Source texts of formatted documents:
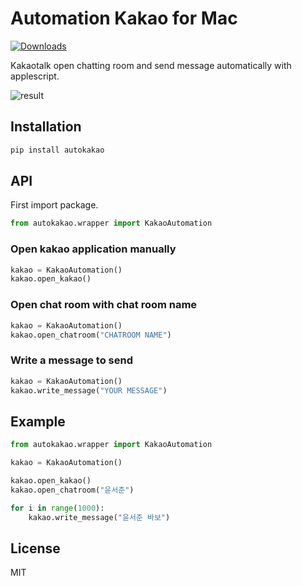 # Automation Kakao for Mac

[![Downloads](https://static.pepy.tech/badge/autokakao)](https://pepy.tech/project/autokakao)

Kakaotalk open chatting room and send message automatically with applescript.

![result](./docs/result.gif)

## Installation

```bash
pip install autokakao
```


## API

First import package.

```python
from autokakao.wrapper import KakaoAutomation
```

### Open kakao application manually

```python
kakao = KakaoAutomation()
kakao.open_kakao()
```

### Open chat room with chat room name

```python
kakao = KakaoAutomation()
kakao.open_chatroom("CHATROOM NAME")
```

### Write a message to send

```python
kakao = KakaoAutomation()
kakao.write_message("YOUR MESSAGE")
```


## Example 

```python
from autokakao.wrapper import KakaoAutomation

kakao = KakaoAutomation()

kakao.open_kakao()
kakao.open_chatroom("윤서준")

for i in range(1000):
    kakao.write_message("윤서준 바보")
```

## License 

MIT


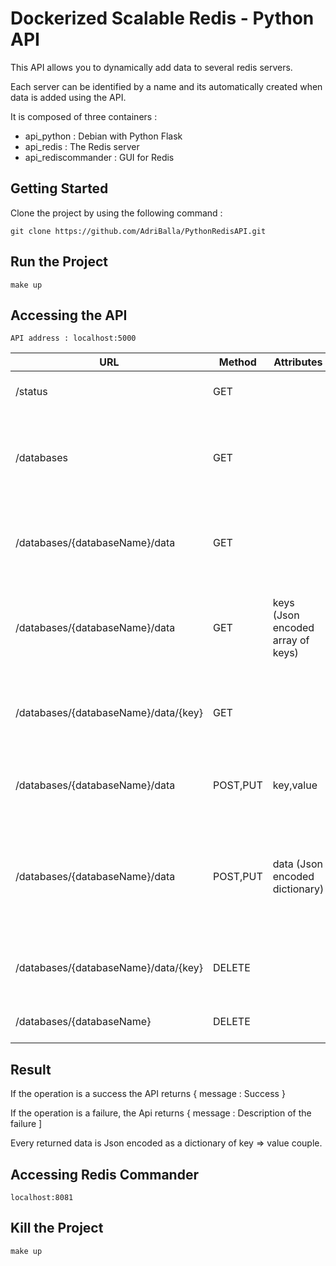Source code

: # Dockerized Scalable Redis - Python API

This API allows you to dynamically add data to several redis servers. 

Each server can be identified by a name and its automatically created when data is added using the API.


It is composed of three containers : 

*    api_python         : Debian with Python Flask
*    api_redis          : The Redis server
*    api_rediscommander : GUI for Redis


## Getting Started

Clone the project by using the following command :

```
git clone https://github.com/AdriBalla/PythonRedisAPI.git
```

## Run the Project

```
make up
```

## Accessing the API

```
API address : localhost:5000
```

|URL|Method|Attributes|Description|
---|---|---|---|
/status|GET||Return the status of the API
/databases|GET||Return a Json dictionary of all databases names available
/databases/{databaseName}/data|GET||Return a Json dictionary of all entry in a database
/databases/{databaseName}/data|GET|keys (Json encoded array of keys) |Return a Json dictionary of the entry responding to keys in a database
/databases/{databaseName}/data/{key}|GET||Return a Json dictionary of the key value in the database
/databases/{databaseName}/data|POST,PUT|key,value|Insert or update the key value couple in a database
/databases/{databaseName}/data|POST,PUT|data (Json encoded dictionary)|Insert or update the key value couples encoded in a Json dictionary into a database
/databases/{databaseName}/data/{key}|DELETE||Delete a key value couple from a database
/databases/{databaseName}|DELETE||Delete a whole database

## Result

If the operation is a success the API returns { message : Success }

If the operation is a failure, the Api returns { message : Description of the failure ]

Every returned data is Json encoded as a dictionary of key => value couple.

## Accessing Redis Commander

```
localhost:8081
```

## Kill the Project

```
make up
```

§ What to work on
Could you retype all the entries above exactly, without the pictures?

§ Response box
 # Automation Kakao for Mac

[![Downloads](https://static.pepy.tech/badge/autokakao)](https://pepy.tech/project/autokakao)

Kakaotalk open chatting room and send message automatically with applescript.

![result](./docs/result.gif)

## Installation

```bash
pip install autokakao
```


## API

First import package.

```python
from autokakao.wrapper import KakaoAutomation
```

### Open kakao application manually

```python
kakao = KakaoAutomation()
kakao.open_kakao()
```

### Open chat room with chat room name

```python
kakao = KakaoAutomation()
kakao.open_chatroom("CHATROOM NAME")
```

### Write a message to send

```python
kakao = KakaoAutomation()
kakao.write_message("YOUR MESSAGE")
```


## Example 

```python
from autokakao.wrapper import KakaoAutomation

kakao = KakaoAutomation()

kakao.open_kakao()
kakao.open_chatroom("윤서준")

for i in range(1000):
    kakao.write_message("윤서준 바보")
```

## License 

MIT


Source code

: # Dockerized Scalable Redis - Python API

This API allows you to dynamically add data to several redis servers. 

Each server can be identified by a name and its automatically created when data is added using the API.


It is composed of three containers : 

*    api_python         : Debian with Python Flask
*    api_redis          : The Redis server
*    api_rediscommander : GUI for Redis


## Getting Started

Clone the project by using the following command :

```
git clone https://github.com/AdriBalla/PythonRedisAPI.git
```

## Run the Project

```
make up
```

## Accessing the API

```
API address : localhost:5000
```

|URL|Method|Attributes|Description|
---|---|---|---|
/status|GET||Return the status of the API
/databases|GET||Return a Json dictionary of all databases names available
/databases/{databaseName}/data|GET||Return a Json dictionary of all entry in a database
/databases/{databaseName}/data|GET|keys (Json encoded array of keys) |Return a Json dictionary of the entry responding to keys in a database
/databases/{databaseName}/data/{key}|GET||Return a Json dictionary of the key value in the database
/databases/{databaseName}/data|POST,PUT|key,value|Insert or update the key value couple in a database
/databases/{databaseName}/data|POST,PUT|data (Json encoded dictionary)|Insert or update the key value couples encoded in a Json dictionary into a database
/databases/{databaseName}/data/{key}|DELETE||Delete a key value couple from a database
/databases/{databaseName}|DELETE||Delete a whole database

## Result

If the operation is a success the API returns { message : Success }

If the operation is a failure, the Api returns { message : Description of the failure ]

Every returned data is Json encoded as a dictionary of key => value couple.

## Accessing Redis Commander

```
localhost:8081
```

## Kill the Project

```
make up
```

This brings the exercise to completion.